@ifinfo
@dircategory @lightning{}, a library for dynamic code generation
@direntry
     * @value{TITLE}: (lightning).
@end direntry

This file documents GNU lightning, Version @value{VERSION}.
It was last updated on @value{UPDATED}.

Copyright @copyright{} 2000 Free Software Foundation, Inc.
Authored by Paolo Bonzini.

This document is released under the terms of the GNU Free Documentation
License as published by the Free Software Foundation; either version 1.1, or
(at your option) any later version.

You should have received a copy of the GNU Free Documentation License along
with GNU lightning; see the file @file{COPYING.DOC}.  If not, write to the Free
Software Foundation, 51 Franklin Street, Fifth Floor, Boston, MA 02110-1301, USA.  

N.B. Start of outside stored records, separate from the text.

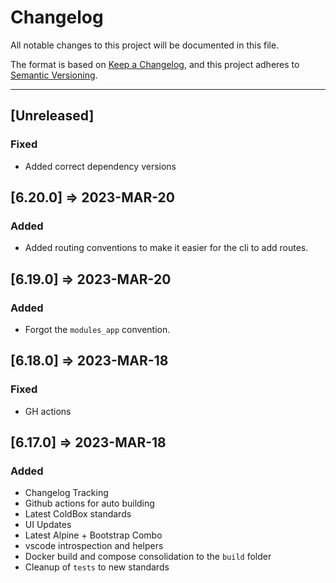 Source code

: # Changelog

All notable changes to this project will be documented in this file.

The format is based on [Keep a Changelog](https://keepachangelog.com/en/1.0.0/),
and this project adheres to [Semantic Versioning](https://semver.org/spec/v2.0.0.html).

----

## [Unreleased]

### Fixed

- Added correct dependency versions

## [6.20.0] => 2023-MAR-20

### Added

- Added routing conventions to make it easier for the cli to add routes.

## [6.19.0] => 2023-MAR-20

### Added

- Forgot the `modules_app` convention.

## [6.18.0] => 2023-MAR-18

### Fixed

- GH actions

## [6.17.0] => 2023-MAR-18

### Added

- Changelog Tracking
- Github actions for auto building
- Latest ColdBox standards
- UI Updates
- Latest Alpine + Bootstrap Combo
- vscode introspection and helpers
- Docker build and compose consolidation to the `build` folder
- Cleanup of `tests` to new standards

There are no Secondary Sections, no Cover Texts and no Invariant Sections
(as defined in the license); this text, along with its equivalent in the
printed manual, constitutes the Title Page.
@end ifinfo

@setchapternewpage odd

@titlepage
@title @value{TITLE}
@subtitle Version @value{VERSION}
@subtitle @value{UPDATE-MONTH}

@author by Paolo Bonzini

@c  The following two commands start the copyright page.
@page
@vskip 0pt plus 1filll
Copyright 1988-92, 1994-95, 1999, 2000 Free Software Foundation, Inc.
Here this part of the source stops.